In some aspects, subject tracking system 100 may determine that a subject is not identifiable or may mis-identify a subject. This may happen when, for example, the tags are not visible or when the subjects overlap in particular ways. In such cases, subject tracking system 100 may backpropagate identities to older frames in which the identity have been accurately determined. Additionally, or alternatively, subject tracking system 100 may treat each video segment with well identified tracks for each subject as an independent stream of video. The behaviors within each stream may then be analyzed separately to produce disjointed logs. Using these disjointed logs, the identities and activities may be reconnected in a higher level of processing (e.g. at the management device) to produce a contiguous log of activity.

As shown by reference number 560, subject tracking system 100 may perform detection of one or more reference points of a subject. Here, the reference points include a head point, a tail point, and one or more ear points. For example, subject tracking system 100 may detect the one or more reference points using the merged computer vision technique or the non-merged computer vision technique. Examples of such reference points are shown in FIG. 6. As shown by reference number 570, subject tracking system 100 may identify one or more tags (e.g., tag 110) associated with a subject, which is described in more detail in connection with FIG. 6.

As shown by reference number 580, subject tracking system 100 may identify the subject. For example, subject tracking system 100 may identify the subject based on the computer vision technique used to identify the subject and based on the one or more reference points. Here, subject tracking system 100 may identify subjects 105-1, 105-2, and 105-3 based on information indicating which ear tags (e.g., no ear tags, only left ear tag, only right ear tag, or both ear tags) are associated with each subject. Thus, subject tracking system 100 may identify subjects using one or more computer vision techniques in a video, thereby enabling concurrent monitoring of multiple subjects in an enclosure even when the multiple subjects can combine into a single shape in the video. This enables larger scale testing without interrupting social groups of the subjects, thereby facilitating the collection of social interaction information and improving reproducibility of experiments.

As indicated above, FIG. 5 is provided merely as an example. Other examples may differ from what is described with regard to FIG. 5.

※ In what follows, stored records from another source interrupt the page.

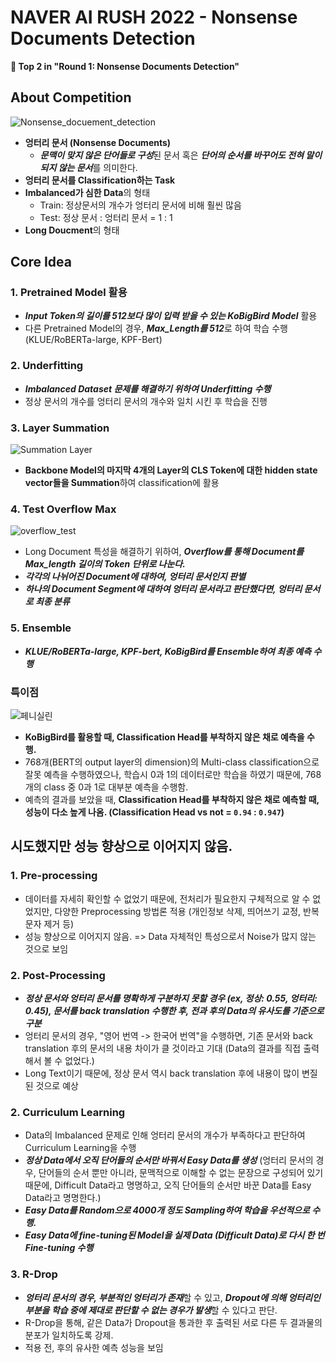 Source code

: # NAVER AI RUSH 2022 - Nonsense Documents Detection
**🥈 Top 2 in "Round 1: Nonsense Documents Detection"**

## About Competition
![Nonsense_docuement_detection](https://user-images.githubusercontent.com/53552847/197984010-aace21e8-c56a-43a8-8ca4-2c92487a161d.png)
- **엉터리 문서 (Nonsense Documents)**
    - ***문맥이 맞지 않은 단어들로 구성***된 문서 혹은 ***단어의 순서를 바꾸어도 전혀 말이 되지 않는 문서***를 의미한다.
- **엉터리 문서를 Classification하는 Task**
- **Imbalanced가 심한 Data**의 형태
    - Train: 정상문서의 개수가 엉터리 문서에 비해 훨씬 많음
    - Test: 정상 문서 : 엉터리 문서 = 1 : 1
- **Long Doucment**의 형태
## Core Idea

### 1. Pretrained Model 활용
- ***Input Token의 길이를 512보다 많이 입력 받을 수 있는 KoBigBird Model*** 활용
- 다른 Pretrained Model의 경우, ***Max_Length를 512***로 하여 학습 수행 (KLUE/RoBERTa-large, KPF-Bert)


### 2. Underfitting
- ***Imbalanced Dataset 문제를 해결하기 위하여 Underfitting 수행***
- 정상 문서의 개수를 엉터리 문서의 개수와 일치 시킨 후 학습을 진행

### 3. Layer Summation
![Summation Layer](https://user-images.githubusercontent.com/53552847/198031955-202fdf3c-998d-4c5b-b553-80572bf35a05.png)

- **Backbone Model의 마지막 4개의 Layer의 CLS Token에 대한 hidden state vector들을 Summation**하여 classification에 활용

### 4. Test Overflow Max
![overflow_test](https://user-images.githubusercontent.com/53552847/197992965-ac504314-2610-4f71-a578-c88267027941.png)

- Long Document 특성을 해결하기 위하여, ***Overflow를 통해 Document를 Max_length 길이의 Token 단위로 나눈다.***
- ***각각의 나뉘어진 Document에 대하여, 엉터리 문서인지 판별***
- ***하나의 Document Segment에 대하여 엉터리 문서라고 판단했다면, 엉터리 문서로 최종 분류***

### 5. Ensemble
- ***KLUE/RoBERTa-large, KPF-bert, KoBigBird를 Ensemble하여 최종 예측 수행***

### 특이점
![페니실린](https://user-images.githubusercontent.com/53552847/198036072-08bb561f-94cf-4b9e-b684-1b02561cb914.png)

- **KoBigBird를 활용할 때, Classification Head를 부착하지 않은 채로 예측을 수행.**
- 768개(BERT의 output layer의 dimension)의 Multi-class classification으로 잘못 예측을 수행하였으나, 학습시 0과 1의 데이터로만 학습을 하였기 때문에, 768개의 class 중 0과 1로 대부분 예측을 수행함.
- 예측의 결과를 보았을 때, **Classification Head를 부착하지 않은 채로 예측할 때, 성능이 다소 높게 나옴. (Classification Head vs not = `0.94` : `0.947`)**

## 시도했지만 성능 향상으로 이어지지 않음.

### 1. Pre-processing
- 데이터를 자세히 확인할 수 없었기 때문에, 전처리가 필요한지 구체적으로 알 수 없었지만, 다양한 Preprocessing 방법론 적용 (개인정보 삭제, 띄어쓰기 교정, 반복 문자 제거 등)
- 성능 향상으로 이어지지 않음. => Data 자체적인 특성으로서 Noise가 많지 않는 것으로 보임

### 2. Post-Processing
- ***정상 문서와 엉터리 문서를 명확하게 구분하지 못할 경우 (ex, 정상: 0.55, 엉터리: 0.45), 문서를 back translation 수행한 후, 전과 후의 Data의 유사도를 기준으로 구분***
- 엉터리 문서의 경우, "영어 번역 -> 한국어 번역"을 수행하면, 기존 문서와 back translation 후의 문서의 내용 차이가 클 것이라고 기대 (Data의 결과를 직접 출력해서 볼 수 없었다.)
- Long Text이기 때문에, 정상 문서 역시 back translation 후에 내용이 많이 변질된 것으로 예상

### 2. Curriculum Learning
- Data의 Imbalanced 문제로 인해 엉터리 문서의 개수가 부족하다고 판단하여 Curriculum Learning을 수행
- ***정상 Data에서 오직 단어들의 순서만 바꿔서 Easy Data를 생성*** (엉터리 문서의 경우, 단어들의 순서 뿐만 아니라, 문맥적으로 이해할 수 없는 문장으로 구성되어 있기 때문에, Difficult Data라고 명명하고, 오직 단어들의 순서만 바꾼 Data를 Easy Data라고 명명한다.)
- ***Easy Data를 Random으로 4000개 정도 Sampling하여 학습을 우선적으로 수행.***
- ***Easy Data에 fine-tuning된 Model을 실제 Data (Difficult Data)로 다시 한 번 Fine-tuning 수행***

### 3. R-Drop
- ***엉터리 문서의 경우, 부분적인 엉터리가 존재***할 수 있고, ***Dropout에 의해 엉터리인 부분을 학습 중에 제대로 판단할 수 없는 경우가 발생***할 수 있다고 판단.
- R-Drop을 통해, 같은 Data가 Dropout을 통과한 후 출력된 서로 다른 두 결과물의 분포가 일치하도록 강제.
- 적용 전, 후의 유사한 예측 성능을 보임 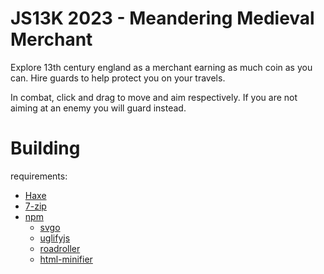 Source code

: # JS13K 2023 - Meandering Medieval Merchant
Explore 13th century england as a merchant earning as much coin as you can.
Hire guards to help protect you on your travels.

In combat, click and drag to move and aim respectively. If you are not aiming at an enemy you will guard instead.


# Building
requirements:
- [Haxe](https://haxe.org/)
- [7-zip](https://www.7-zip.org/)
- [npm](https://www.npmjs.com/)
	- [svgo](https://www.npmjs.com/package/svgo)
	- [uglifyjs](https://www.npmjs.com/package/uglify-js)
	- [roadroller](https://www.npmjs.com/package/roadroller)
	- [html-minifier](https://www.npmjs.com/package/html-minifier)
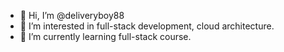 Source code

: - 👋 Hi, I’m @deliveryboy88
- 👀 I’m interested in full-stack development, cloud architecture.
- 🌱 I’m currently learning full-stack course.
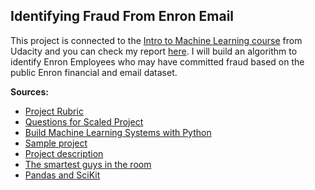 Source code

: Identifying Fraud From Enron Email
--------------------------


This project is  connected to the <a href="https://udacity.com/course/ud120-nd">Intro to Machine Learning course</a> from Udacity and you can check my report <a href="http://nbviewer.ipython.org/github/ucaiado/IdentifyingFraud/blob/master/report_revision1.ipynb" target="_blank">here</a>. I will build an algorithm to identify Enron Employees who may have committed fraud based on the public Enron financial and email dataset.


<b>Sources:</b>

- [Project Rubric](https://docs.google.com/document/d/17-JwNQH1aRxtqMkJ6zpCL_68kh5F6uSbDXcJS26vZWY/pub)
- [Questions for Scaled Project](https://docs.google.com/document/d/1NDgi1PrNJP7WTbfSUuRUnz8yzs5nGVTSzpO7oeNTEWA/edit)
- [Build Machine Learning Systems with Python](http://www.amazon.com/Building-Machine-Learning-Systems-Python-ebook/dp/B00E7NC9D2)
- [Sample project](https://docs.google.com/document/d/1wCkOFWtGqOV7ira09NoZA7Otuf8SoUG2GuJUWmFbaQk/pub)
- [Project description](https://docs.google.com/document/d/10GYepNkDj-Kc_Sf6to3WX_q_SdymPOBJf3H-pq7a62g/pub)
- [The smartest guys in the room](https://www.youtube.com/watch?v=pRWXW87YrlM)
- [Pandas and SciKit](http://www.markhneedham.com/blog/2013/11/09/python-making-scikit-learn-and-pandas-play-nice/)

FIG. 6 is a diagram of an example 600 of reference points of a set of subjects, as described herein. In FIG. 6, tail reference points (sometimes referred to as tail points) are indicated by reference number 610 and by a white X at the tail of each subject 105. Nose reference points (sometimes referred to as nose points or head points) are indicated by reference number 620 and are shown by a dark gray X and a white dashed circle around the nose of each subject 105. Respective locations for a right ear tag (e.g., tag 110) are shown by reference number 630 using a dashed circle and a small white X. The presence of a right ear tag is denoted by an “R” label. For example, subjects 105-1 and 105-3 are associated with right ear tags and subject 105-2 is not associated with a right ear tag. Respective locations for a left ear tag (e.g., tag 110) are shown by reference number 640 using a dashed circle and a small white X. For example, subjects 105-2 and 105-3 are associated with a left ear tag, and subject 105-1 is not associated with a left ear tag. Thus, subjects 105-1, 105-2, and 105-3 can be differentiated from each other based on the combination of ear tags shown by reference numbers 630 and 640 associated with each subject, such as in process 500 at block 560.

FIG. 7 is a diagram of an example 700 of subject tracking based on centers of a shape associated with a subject and reference points associated with the subject, as described herein. Example 700 shows shapes (e.g., ellipses, blobs, and/or the like) that are assigned to a subject (e.g., subject 105) as part of a non-merged computer vision technique, such as non-merged computer vision technique shown by block 540 of process 500. Example 700 includes a first shape 710 and a second shape 720, which may correspond to a first frame and a second frame of a video (e.g., consecutive frames or nonconsecutive frames). Shape 710 is denoted by a solid outline and shape 720 is denoted by a dotted outline. Respective center lines of shape 710 and 720 are shown by reference numbers 730 and 740. A centroid of each shape is shown by a black X. In the case when subject tracking system 100 is tracking multiple subjects, subject tracking system 100 may identify each subject in the second frame based on respective distances from the centroid of each shape in the first frame. For example, if two shapes are in the second frame, subject tracking system 100 may match each shape to a respective shape in the first frame that is closest to each shape based on the centroid of each shape in the first frame and the second frame.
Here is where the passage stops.